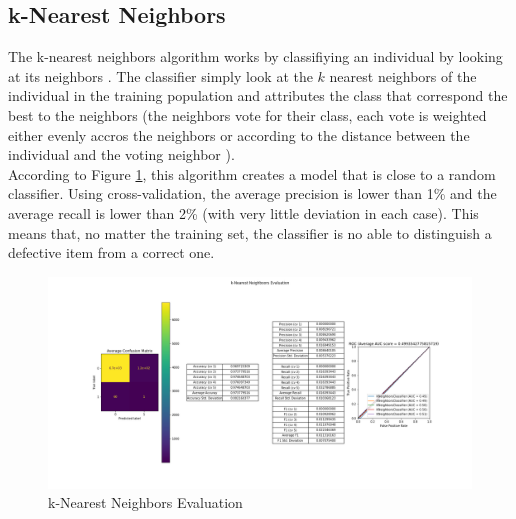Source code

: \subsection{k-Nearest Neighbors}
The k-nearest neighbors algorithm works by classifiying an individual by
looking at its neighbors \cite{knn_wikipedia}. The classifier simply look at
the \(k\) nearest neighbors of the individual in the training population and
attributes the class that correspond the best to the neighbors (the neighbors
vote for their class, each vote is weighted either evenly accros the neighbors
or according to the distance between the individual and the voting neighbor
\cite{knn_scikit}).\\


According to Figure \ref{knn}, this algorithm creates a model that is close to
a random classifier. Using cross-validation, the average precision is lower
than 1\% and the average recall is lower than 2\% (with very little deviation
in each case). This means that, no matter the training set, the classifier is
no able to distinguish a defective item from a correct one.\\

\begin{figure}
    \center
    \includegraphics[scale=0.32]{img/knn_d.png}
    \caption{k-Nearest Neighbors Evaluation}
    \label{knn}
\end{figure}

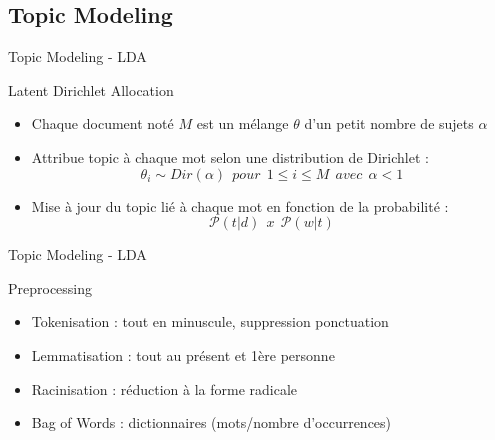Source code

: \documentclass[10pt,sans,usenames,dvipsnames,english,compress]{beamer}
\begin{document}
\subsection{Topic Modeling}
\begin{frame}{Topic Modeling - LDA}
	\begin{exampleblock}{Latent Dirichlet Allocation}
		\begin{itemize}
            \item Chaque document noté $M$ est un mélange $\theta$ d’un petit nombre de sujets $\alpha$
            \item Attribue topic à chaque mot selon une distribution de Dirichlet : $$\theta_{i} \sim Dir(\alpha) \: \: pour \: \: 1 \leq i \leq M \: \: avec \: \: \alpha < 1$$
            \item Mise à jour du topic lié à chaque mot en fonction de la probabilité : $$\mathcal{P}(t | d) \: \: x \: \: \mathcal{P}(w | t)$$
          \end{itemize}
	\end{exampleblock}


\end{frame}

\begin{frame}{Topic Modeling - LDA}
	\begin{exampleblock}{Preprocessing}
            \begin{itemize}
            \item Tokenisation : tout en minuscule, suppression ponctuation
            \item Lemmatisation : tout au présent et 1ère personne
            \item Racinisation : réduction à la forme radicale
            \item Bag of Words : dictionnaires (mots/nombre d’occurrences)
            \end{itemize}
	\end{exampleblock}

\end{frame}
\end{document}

[Exercise objective]: All entries should be reproduced exactly; no picture belongs in the result.

[Solution for this problem]:
Source code

: \subsection{k-Nearest Neighbors}
The k-nearest neighbors algorithm works by classifiying an individual by
looking at its neighbors \cite{knn_wikipedia}. The classifier simply look at
the \(k\) nearest neighbors of the individual in the training population and
attributes the class that correspond the best to the neighbors (the neighbors
vote for their class, each vote is weighted either evenly accros the neighbors
or according to the distance between the individual and the voting neighbor
\cite{knn_scikit}).\\


According to Figure \ref{knn}, this algorithm creates a model that is close to
a random classifier. Using cross-validation, the average precision is lower
than 1\% and the average recall is lower than 2\% (with very little deviation
in each case). This means that, no matter the training set, the classifier is
no able to distinguish a defective item from a correct one.\\

\begin{figure}
    \center
    \includegraphics[scale=0.32]{img/knn_d.png}
    \caption{k-Nearest Neighbors Evaluation}
    \label{knn}
\end{figure}

Source code

: \documentclass[10pt,sans,usenames,dvipsnames,english,compress]{beamer}
\begin{document}
\subsection{Topic Modeling}
\begin{frame}{Topic Modeling - LDA}
	\begin{exampleblock}{Latent Dirichlet Allocation}
		\begin{itemize}
            \item Chaque document noté $M$ est un mélange $\theta$ d’un petit nombre de sujets $\alpha$
            \item Attribue topic à chaque mot selon une distribution de Dirichlet : $$\theta_{i} \sim Dir(\alpha) \: \: pour \: \: 1 \leq i \leq M \: \: avec \: \: \alpha < 1$$
            \item Mise à jour du topic lié à chaque mot en fonction de la probabilité : $$\mathcal{P}(t | d) \: \: x \: \: \mathcal{P}(w | t)$$
          \end{itemize}
	\end{exampleblock}


\end{frame}

\begin{frame}{Topic Modeling - LDA}
	\begin{exampleblock}{Preprocessing}
            \begin{itemize}
            \item Tokenisation : tout en minuscule, suppression ponctuation
            \item Lemmatisation : tout au présent et 1ère personne
            \item Racinisation : réduction à la forme radicale
            \item Bag of Words : dictionnaires (mots/nombre d’occurrences)
            \end{itemize}
	\end{exampleblock}

\end{frame}
\end{document}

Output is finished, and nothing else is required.